When the nature and purpose of Naatya has been explained thus, the demons were pacified and the production went on smoothly. Pleased with the production, the gods and the demons gave presents to the actors and actresses.

When the production attained perfection, Brahma took them to kailaasa, the abode of Lord Siva, and against the back-drop of the beautiful snow-capped mountains, presented two plays out of the ten major forms of drama - Amrithmanthana, a Samavakaara and Tripuradaaha, a Dima. Lord Siva, pleased with the production, addressed Brahma thus : "Oh ! You intellectual ! You have created Naatya in a beautiful way which is conductive to fame, well-being, piety and intellectual advancement. I was thinking about this aspect when I was dancing in the evening. I would like you to incorporate Nritta or pure dance with Karana-s and Angahaara-s in the prepresentational rituals so that the meaning of the song will be clear to the audience.

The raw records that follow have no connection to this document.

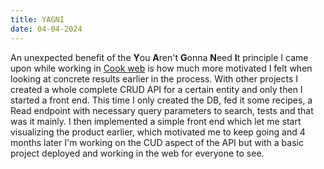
 ```yaml
---
title: YAGNI
date: 04-04-2024
---
```


An unexpected benefit of the **Y**ou **A**ren't **G**onna **N**eed **I**t principle I came upon while working in [Cook web](https://github.com/luz-ojeda/cook-web) is how much more motivated I felt when looking at concrete results earlier in the process. With other projects I created a whole complete CRUD API for a certain entity and only then I started a front end. This time I only created the DB, fed it some recipes, a Read endpoint with necessary query parameters to search, tests and that was it mainly. I then implemented a simple front end which let me start visualizing the product earlier, which motivated me to keep going and 4 months later I'm working on the CUD aspect of the API but with a basic project deployed and working in the web for everyone to see.
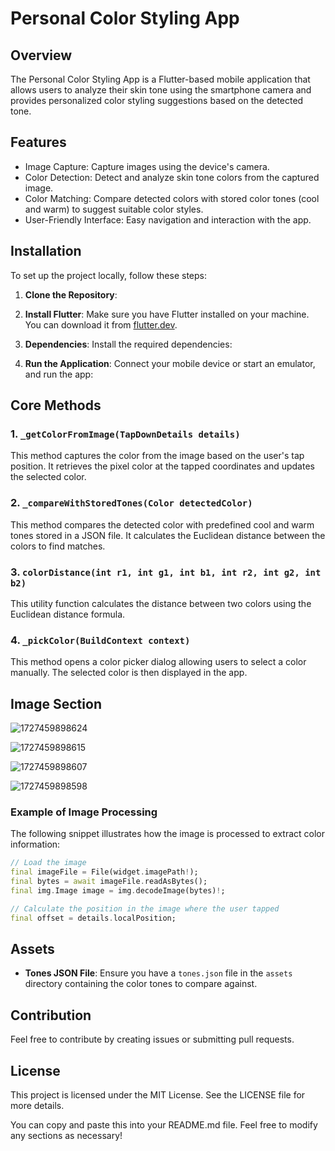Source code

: # Personal Color Styling App

## Overview

The Personal Color Styling App is a Flutter-based mobile application that allows users to analyze their skin tone using the smartphone camera and provides personalized color styling suggestions based on the detected tone.

## Features

- Image Capture: Capture images using the device's camera.
- Color Detection: Detect and analyze skin tone colors from the captured image.
- Color Matching: Compare detected colors with stored color tones (cool and warm) to suggest suitable color styles.
- User-Friendly Interface: Easy navigation and interaction with the app.

## Installation

To set up the project locally, follow these steps:

1. **Clone the Repository**:

2. **Install Flutter**:
Make sure you have Flutter installed on your machine. You can download it from [flutter.dev](https://flutter.dev/docs/get-started/install).

3. **Dependencies**:
Install the required dependencies:

4. **Run the Application**:
Connect your mobile device or start an emulator, and run the app:


## Core Methods

### 1. `_getColorFromImage(TapDownDetails details)`

This method captures the color from the image based on the user's tap position. It retrieves the pixel color at the tapped coordinates and updates the selected color.

### 2. `_compareWithStoredTones(Color detectedColor)`

This method compares the detected color with predefined cool and warm tones stored in a JSON file. It calculates the Euclidean distance between the colors to find matches.

### 3. `colorDistance(int r1, int g1, int b1, int r2, int g2, int b2)`

This utility function calculates the distance between two colors using the Euclidean distance formula.

### 4. `_pickColor(BuildContext context)`

This method opens a color picker dialog allowing users to select a color manually. The selected color is then displayed in the app.

## Image Section

![1727459898624](https://github.com/user-attachments/assets/555dd482-1fba-4aeb-9e96-9b9f5c820cb0)

![1727459898615](https://github.com/user-attachments/assets/ebdf76f6-17c3-4e75-9217-dc85b4dc640d)

![1727459898607](https://github.com/user-attachments/assets/04bba715-0804-421e-9207-3257f1a95b99)

![1727459898598](https://github.com/user-attachments/assets/2f7e0ce4-d273-4c0a-82b7-282b7f88fc1d)

### Example of Image Processing
The following snippet illustrates how the image is processed to extract color information:

```dart
// Load the image
final imageFile = File(widget.imagePath!);
final bytes = await imageFile.readAsBytes();
final img.Image image = img.decodeImage(bytes)!;

// Calculate the position in the image where the user tapped
final offset = details.localPosition;
```

## Assets

-   **Tones JSON File**: Ensure you have a `tones.json` file in the `assets` directory containing the color tones to compare against.

## Contribution

Feel free to contribute by creating issues or submitting pull requests.

## License

This project is licensed under the MIT License. See the LICENSE file for more details.


You can copy and paste this into your README.md file. Feel free to modify any sections as necessary!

The original ritual is devoid of dance and if dance is incoroporated, it will present a better pricture. Dance may not help the story, it may not produce an emotion, acting is not quite enough but dance and music will beautify the Naatya (DRAMA)". Then saint TanDu, ordained by Lord Siva, taught Nritta (DANCE) to Bharata comprising KaraNa-s, Angahaara-s and reecaka-s. This Nritta is called TaanDava since it was first expalined by saint TanDu. This is contained in Chapter Four of Naatya Saastra.